- _WORK TO BE COMPLETED_:
The response should hold each line from the entries below where "maxfun" is found.

- _RECORD EXCERPTS_:

§ §

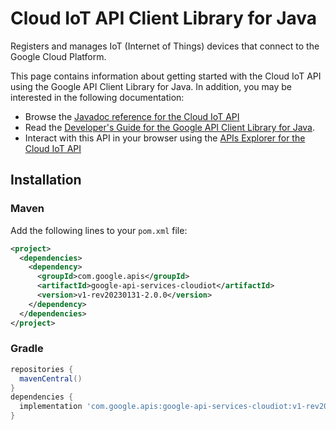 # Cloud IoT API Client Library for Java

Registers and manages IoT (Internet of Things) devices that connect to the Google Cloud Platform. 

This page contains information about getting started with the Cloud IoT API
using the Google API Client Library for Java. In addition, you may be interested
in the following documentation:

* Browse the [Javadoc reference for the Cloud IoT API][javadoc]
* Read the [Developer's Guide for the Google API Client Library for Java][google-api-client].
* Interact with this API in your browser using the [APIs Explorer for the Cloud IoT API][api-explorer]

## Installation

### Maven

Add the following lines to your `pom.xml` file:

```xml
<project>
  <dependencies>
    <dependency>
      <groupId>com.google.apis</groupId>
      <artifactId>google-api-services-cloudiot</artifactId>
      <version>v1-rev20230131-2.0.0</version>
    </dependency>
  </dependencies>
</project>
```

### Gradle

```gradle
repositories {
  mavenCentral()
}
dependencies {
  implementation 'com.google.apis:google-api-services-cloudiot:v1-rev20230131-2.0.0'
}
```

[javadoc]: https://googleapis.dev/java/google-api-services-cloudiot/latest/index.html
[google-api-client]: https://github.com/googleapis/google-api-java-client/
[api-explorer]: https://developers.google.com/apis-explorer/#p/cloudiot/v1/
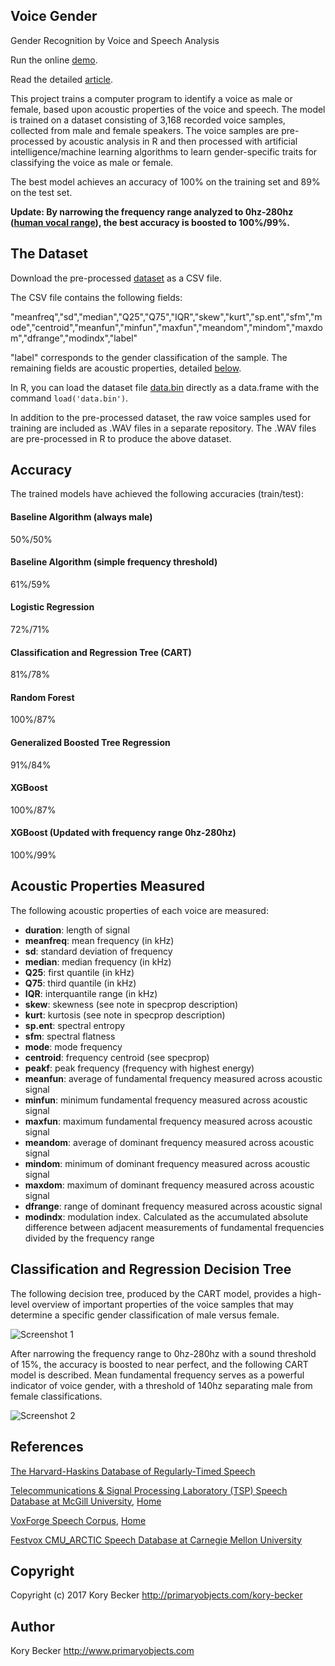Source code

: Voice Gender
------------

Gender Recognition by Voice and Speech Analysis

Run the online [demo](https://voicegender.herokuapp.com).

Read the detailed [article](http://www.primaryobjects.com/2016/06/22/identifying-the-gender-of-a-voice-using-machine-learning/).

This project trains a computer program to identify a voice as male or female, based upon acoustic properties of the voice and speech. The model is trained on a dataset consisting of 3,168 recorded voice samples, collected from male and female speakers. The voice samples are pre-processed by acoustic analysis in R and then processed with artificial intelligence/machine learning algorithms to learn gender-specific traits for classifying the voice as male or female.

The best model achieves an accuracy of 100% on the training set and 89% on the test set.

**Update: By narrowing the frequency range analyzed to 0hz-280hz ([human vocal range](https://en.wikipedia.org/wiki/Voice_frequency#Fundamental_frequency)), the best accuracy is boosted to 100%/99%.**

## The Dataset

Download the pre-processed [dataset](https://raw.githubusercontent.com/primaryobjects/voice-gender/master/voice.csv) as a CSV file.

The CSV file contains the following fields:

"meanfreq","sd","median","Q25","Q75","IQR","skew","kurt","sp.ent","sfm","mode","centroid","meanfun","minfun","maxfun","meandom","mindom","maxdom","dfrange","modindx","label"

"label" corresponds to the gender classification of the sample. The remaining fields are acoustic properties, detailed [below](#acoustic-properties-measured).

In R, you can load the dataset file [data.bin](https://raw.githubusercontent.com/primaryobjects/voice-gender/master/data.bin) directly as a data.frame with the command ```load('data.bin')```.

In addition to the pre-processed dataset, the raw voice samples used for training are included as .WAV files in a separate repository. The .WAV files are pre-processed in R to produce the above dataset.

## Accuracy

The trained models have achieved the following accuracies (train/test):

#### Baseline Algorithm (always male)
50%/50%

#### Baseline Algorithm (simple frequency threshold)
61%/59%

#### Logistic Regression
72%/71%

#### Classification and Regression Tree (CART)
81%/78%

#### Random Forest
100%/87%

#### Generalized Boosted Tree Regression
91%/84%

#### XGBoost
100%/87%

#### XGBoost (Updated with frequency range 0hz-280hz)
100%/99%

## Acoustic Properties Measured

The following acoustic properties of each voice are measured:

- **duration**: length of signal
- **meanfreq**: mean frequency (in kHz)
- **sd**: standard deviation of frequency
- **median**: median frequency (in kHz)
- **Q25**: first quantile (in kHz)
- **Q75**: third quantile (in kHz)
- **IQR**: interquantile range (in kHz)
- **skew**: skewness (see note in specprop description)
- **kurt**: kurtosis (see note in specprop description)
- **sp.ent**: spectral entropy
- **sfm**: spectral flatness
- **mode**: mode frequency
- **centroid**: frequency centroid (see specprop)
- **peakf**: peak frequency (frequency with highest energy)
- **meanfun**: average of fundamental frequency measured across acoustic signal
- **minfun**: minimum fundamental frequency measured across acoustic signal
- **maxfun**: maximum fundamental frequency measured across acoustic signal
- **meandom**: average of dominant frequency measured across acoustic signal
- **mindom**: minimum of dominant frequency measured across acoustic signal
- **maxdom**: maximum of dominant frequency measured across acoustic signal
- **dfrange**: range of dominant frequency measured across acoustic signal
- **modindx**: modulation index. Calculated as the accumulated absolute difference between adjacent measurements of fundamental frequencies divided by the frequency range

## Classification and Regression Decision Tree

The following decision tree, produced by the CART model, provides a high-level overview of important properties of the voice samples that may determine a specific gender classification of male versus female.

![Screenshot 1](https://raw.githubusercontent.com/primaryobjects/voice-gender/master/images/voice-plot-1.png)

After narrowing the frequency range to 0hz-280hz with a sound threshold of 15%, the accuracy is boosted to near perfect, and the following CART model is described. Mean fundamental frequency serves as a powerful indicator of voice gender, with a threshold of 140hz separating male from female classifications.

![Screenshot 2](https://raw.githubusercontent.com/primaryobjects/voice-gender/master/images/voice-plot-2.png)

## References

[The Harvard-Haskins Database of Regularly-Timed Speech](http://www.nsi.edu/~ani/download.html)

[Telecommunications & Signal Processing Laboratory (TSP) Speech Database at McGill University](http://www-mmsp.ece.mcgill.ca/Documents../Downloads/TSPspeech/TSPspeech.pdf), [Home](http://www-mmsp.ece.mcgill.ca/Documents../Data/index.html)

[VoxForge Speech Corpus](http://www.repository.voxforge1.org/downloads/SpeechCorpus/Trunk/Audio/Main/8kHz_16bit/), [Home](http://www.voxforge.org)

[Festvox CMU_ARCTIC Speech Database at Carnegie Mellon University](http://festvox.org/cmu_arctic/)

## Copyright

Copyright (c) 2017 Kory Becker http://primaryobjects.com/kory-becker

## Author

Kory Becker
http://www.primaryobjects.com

§ §

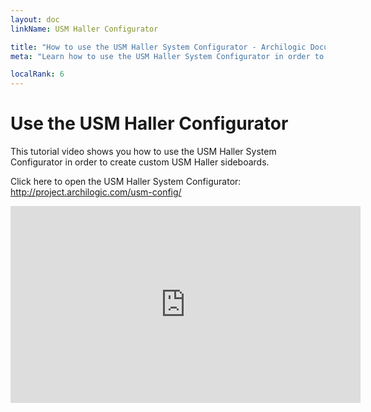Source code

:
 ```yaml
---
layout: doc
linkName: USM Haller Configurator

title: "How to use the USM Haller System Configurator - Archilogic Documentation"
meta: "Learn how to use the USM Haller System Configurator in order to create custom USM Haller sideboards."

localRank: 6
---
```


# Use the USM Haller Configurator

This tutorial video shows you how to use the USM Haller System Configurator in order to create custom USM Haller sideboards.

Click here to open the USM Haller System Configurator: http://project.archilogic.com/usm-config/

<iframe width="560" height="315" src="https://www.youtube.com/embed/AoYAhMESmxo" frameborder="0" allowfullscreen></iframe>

§ §

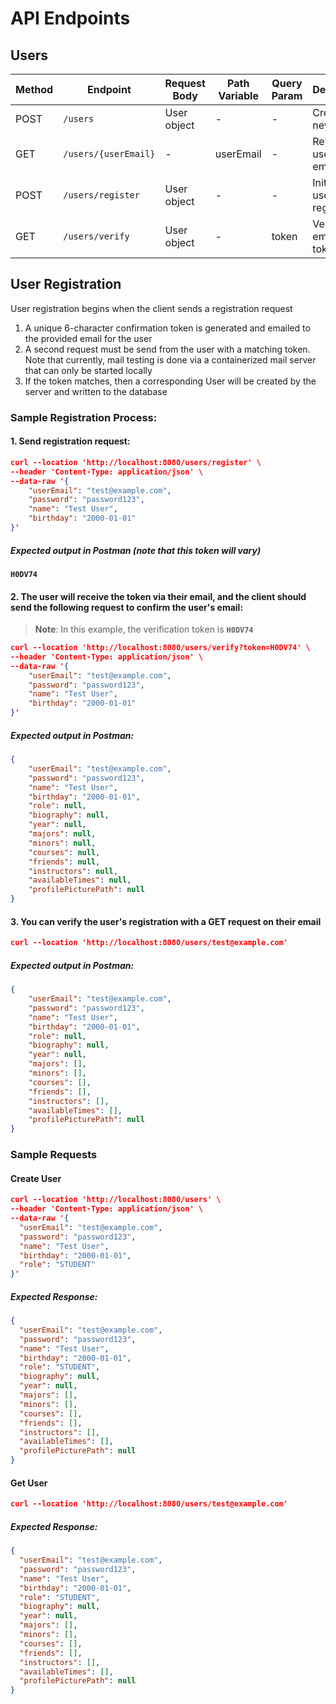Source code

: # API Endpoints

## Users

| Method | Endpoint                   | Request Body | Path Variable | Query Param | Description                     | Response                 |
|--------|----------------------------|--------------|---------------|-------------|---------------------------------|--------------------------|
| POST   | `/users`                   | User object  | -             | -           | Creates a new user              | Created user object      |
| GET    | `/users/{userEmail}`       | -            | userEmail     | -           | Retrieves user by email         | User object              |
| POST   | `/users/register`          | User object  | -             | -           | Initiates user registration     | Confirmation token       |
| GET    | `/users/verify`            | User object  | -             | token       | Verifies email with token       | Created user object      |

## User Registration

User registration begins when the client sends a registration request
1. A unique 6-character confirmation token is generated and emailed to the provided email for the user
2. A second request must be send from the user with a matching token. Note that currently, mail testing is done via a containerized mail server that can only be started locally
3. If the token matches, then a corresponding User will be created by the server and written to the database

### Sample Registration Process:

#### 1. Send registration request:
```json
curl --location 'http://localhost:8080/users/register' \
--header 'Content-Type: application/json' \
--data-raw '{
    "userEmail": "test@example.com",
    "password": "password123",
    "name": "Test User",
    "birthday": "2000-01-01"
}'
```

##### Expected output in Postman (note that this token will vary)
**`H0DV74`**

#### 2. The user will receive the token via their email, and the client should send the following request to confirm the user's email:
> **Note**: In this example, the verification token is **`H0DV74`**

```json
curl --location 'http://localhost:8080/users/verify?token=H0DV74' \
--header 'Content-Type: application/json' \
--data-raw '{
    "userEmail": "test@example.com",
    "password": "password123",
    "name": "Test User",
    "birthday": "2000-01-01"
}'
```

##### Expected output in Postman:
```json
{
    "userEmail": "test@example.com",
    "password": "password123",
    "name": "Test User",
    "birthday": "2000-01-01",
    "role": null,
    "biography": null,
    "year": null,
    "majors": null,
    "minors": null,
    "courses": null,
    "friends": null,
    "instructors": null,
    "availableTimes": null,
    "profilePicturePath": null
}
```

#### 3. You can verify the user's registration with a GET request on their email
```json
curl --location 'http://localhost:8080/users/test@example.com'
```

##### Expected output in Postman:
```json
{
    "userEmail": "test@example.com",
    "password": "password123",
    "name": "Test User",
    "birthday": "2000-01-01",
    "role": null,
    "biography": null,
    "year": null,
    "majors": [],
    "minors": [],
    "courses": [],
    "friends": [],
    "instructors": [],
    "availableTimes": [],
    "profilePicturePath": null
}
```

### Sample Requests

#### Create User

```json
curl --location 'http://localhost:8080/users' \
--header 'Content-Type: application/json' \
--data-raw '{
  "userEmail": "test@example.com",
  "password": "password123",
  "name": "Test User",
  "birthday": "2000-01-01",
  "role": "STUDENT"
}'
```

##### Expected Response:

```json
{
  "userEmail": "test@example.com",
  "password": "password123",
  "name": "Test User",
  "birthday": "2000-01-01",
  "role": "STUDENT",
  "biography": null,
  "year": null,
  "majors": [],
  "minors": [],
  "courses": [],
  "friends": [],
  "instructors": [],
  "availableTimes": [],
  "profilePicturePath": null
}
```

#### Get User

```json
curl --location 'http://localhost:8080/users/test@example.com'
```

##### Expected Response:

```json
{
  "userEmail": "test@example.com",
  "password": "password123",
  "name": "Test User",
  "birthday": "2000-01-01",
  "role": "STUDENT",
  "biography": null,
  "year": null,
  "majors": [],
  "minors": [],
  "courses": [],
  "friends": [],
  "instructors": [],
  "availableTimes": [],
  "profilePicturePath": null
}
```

§ §

- _SOLUTION FOR THIS TASK_:
"meanfreq","sd","median","Q25","Q75","IQR","skew","kurt","sp.ent","sfm","mode","centroid","meanfun","minfun","maxfun","meandom","mindom","maxdom","dfrange","modindx","label"
- **maxfun**: maximum fundamental frequency measured across acoustic signal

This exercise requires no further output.